Texte publié le 21 avril sur le blog de Jean Baubérot.

 

La loi de 1905 interdit les emblèmes religieux dans l’espace public (statues, etc.) qui symboliseraient une pseudo-unité de croyance collective. En divers lieux, cette interdiction n’est pas respectée. La Libre-pensée engage alors des poursuites et, naturellement, gagne. Elle se trouve, de ce fait, en butte à des manifestations agressives de plus en plus violentes.

L’article 28 de la loi de séparation des Églises et de l’État énonce:

«Il est interdit, à l’avenir, d’élever ou d’apposer aucun signe ou emblème religieux sur les monuments publics ou en quelque emplacement public que ce soit, à l’exception des édifices servant au culte, des terrains de sépulture dans les cimetières, des monuments funéraires, ainsi que des musées ou des expositions».

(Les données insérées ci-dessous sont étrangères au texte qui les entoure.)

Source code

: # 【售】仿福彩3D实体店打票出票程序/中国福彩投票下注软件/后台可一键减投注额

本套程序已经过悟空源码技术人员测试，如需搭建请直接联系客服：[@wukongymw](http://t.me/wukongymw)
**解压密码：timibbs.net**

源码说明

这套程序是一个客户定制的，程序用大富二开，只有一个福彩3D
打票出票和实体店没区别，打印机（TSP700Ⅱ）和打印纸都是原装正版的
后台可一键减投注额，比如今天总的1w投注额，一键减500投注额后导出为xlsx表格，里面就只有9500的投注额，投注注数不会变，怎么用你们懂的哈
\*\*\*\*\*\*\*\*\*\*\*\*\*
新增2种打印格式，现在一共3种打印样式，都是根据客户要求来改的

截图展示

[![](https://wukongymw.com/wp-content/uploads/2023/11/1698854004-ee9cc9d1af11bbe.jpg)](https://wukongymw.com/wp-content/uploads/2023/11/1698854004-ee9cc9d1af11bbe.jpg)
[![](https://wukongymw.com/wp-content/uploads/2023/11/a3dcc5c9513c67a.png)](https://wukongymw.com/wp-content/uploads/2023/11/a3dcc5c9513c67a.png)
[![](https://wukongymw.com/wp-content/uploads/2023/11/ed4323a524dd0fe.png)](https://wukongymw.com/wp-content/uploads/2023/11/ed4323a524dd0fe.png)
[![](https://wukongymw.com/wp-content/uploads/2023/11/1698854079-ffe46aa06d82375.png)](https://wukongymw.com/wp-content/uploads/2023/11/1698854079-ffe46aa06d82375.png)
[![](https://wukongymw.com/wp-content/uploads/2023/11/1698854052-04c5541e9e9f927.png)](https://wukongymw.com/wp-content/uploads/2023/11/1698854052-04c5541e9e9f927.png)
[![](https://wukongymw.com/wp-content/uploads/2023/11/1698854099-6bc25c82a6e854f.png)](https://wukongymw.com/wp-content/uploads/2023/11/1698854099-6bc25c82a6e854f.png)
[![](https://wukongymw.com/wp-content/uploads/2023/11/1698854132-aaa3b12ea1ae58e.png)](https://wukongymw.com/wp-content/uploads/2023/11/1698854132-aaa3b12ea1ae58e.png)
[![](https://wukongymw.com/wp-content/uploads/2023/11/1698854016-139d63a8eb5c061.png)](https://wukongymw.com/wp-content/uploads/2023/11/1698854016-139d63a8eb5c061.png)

Cet article est significatif de l’esprit de la loi de 1905. L’interdiction de ces emblèmes religieux est une conséquence de la liberté de conscience: la communauté nationale est plurielle, elle comporte des personnes se référant à diverses religions… ou à aucune d’entre elles (ce qui est, aujourd’hui, légèrement majoritaire en France). Il est, du coup, impossible, au nom de la liberté de conscience, de symboliser cette communauté par des emblèmes religieux. Donc, indique Aristide Briand, rapporteur de la loi, on ne peut

«permettre aux conseils municipaux de se servir des places et des rues de nos villes et de nos villages pour affirmer leurs convictions religieuses sous l’aspect d’emblèmes ou de signes symboliques».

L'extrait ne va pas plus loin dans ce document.